While I was thinking about how to explain the problem nicely, a thought occurred to me. If the compressed sequence has 2N-1 possible combinations, then we have a problem with 0 length files. As an example, consider a plain sequence of N=4 bits - there are 16 such sequences. Then we can use compressed sequences of 3 bits, of which there are 2^3=8; or those of 2 bits, of which there are 2^2=4; or those of 1 bit, of which there are 2^1=2. However, we cannot use those of 0 bits, because there's no file left. Therefore there is no 2^0 term, and there are a total of 2^3+2^2+2^1=14 different compressed sequences, ie. 2N-2. See what I mean? Modest Genius talk 17:41, 28 August 2007 (UTC)
- I do not think there's any reason to exclude the empty string from valid outputs.
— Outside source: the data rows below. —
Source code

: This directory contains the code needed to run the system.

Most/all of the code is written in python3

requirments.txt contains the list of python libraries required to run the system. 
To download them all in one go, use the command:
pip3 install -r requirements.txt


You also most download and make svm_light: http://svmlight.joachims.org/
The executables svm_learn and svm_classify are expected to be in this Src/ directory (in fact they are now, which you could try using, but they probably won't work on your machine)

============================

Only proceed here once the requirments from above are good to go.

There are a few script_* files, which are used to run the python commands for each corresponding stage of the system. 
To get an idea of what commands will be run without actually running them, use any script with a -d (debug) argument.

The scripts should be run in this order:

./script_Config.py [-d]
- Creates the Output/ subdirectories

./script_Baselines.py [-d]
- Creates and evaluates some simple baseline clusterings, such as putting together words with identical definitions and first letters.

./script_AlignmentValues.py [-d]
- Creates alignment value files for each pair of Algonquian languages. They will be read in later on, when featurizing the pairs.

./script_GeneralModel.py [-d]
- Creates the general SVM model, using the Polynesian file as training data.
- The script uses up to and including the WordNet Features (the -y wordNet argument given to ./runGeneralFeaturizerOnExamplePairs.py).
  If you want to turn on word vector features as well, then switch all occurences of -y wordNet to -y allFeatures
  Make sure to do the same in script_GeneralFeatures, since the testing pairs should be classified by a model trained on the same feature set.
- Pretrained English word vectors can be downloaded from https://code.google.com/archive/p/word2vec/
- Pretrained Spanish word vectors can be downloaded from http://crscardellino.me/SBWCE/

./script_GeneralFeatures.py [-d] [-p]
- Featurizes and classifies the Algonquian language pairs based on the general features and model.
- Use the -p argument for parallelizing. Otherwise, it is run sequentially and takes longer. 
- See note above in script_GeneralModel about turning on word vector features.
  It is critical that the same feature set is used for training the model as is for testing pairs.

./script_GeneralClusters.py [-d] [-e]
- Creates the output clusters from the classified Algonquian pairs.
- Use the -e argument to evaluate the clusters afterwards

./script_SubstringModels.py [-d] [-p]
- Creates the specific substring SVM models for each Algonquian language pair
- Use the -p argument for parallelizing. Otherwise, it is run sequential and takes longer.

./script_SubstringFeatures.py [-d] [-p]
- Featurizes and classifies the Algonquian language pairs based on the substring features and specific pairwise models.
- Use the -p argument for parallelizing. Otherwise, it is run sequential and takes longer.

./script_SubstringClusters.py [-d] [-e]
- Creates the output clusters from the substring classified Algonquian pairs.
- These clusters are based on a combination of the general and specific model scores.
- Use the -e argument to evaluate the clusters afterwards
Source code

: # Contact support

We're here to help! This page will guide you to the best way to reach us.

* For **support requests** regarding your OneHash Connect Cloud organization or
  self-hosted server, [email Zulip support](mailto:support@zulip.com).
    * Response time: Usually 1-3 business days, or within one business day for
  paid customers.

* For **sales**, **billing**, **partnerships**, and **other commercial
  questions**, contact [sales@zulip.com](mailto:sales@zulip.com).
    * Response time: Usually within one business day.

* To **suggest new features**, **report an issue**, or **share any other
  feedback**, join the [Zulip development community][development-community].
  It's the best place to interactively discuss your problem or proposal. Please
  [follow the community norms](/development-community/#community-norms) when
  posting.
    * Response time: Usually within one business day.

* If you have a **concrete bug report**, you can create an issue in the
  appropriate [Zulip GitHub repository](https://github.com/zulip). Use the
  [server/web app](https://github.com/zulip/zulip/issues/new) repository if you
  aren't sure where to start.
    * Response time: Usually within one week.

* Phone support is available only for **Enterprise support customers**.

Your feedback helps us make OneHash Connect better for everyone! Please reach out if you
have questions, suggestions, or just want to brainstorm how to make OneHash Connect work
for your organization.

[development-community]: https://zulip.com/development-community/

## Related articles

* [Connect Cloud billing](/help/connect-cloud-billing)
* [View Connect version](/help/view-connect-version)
All modern common OSes have the ability to deal with empty files (though they customarily use byte granularity for determining file length).
- I think I see your point, but consider it an issue of implementation, similar to usage of prefix codes to facilitate padding. If the output stream has additional restrictions on its structure, this would obviously reduce the number of available output streams, but that does not change anything qualitatively: the pigeonhole principle still applies and the proof still stands. It might be a good idea to state "at most" when discussing the (2N-1) number, though, and it might also be clarifying to explicitly exclude the empty string from inputs, because its shortening is obviously impossible. (The counts still hold, though: there's 20 = 1 bit string of length 0, and there are 20-1 = 0 bit strings of length -1.) Digwuren 18:57, 28 August 2007 (UTC)
- Sure, though it's an interesting concept. It would certainly be an impressive algorithm that managed to compress things down to empty files! I suppose I'm thinking too literally, including the file descriptor in it's length, and then worrying about stringing empty files together ;).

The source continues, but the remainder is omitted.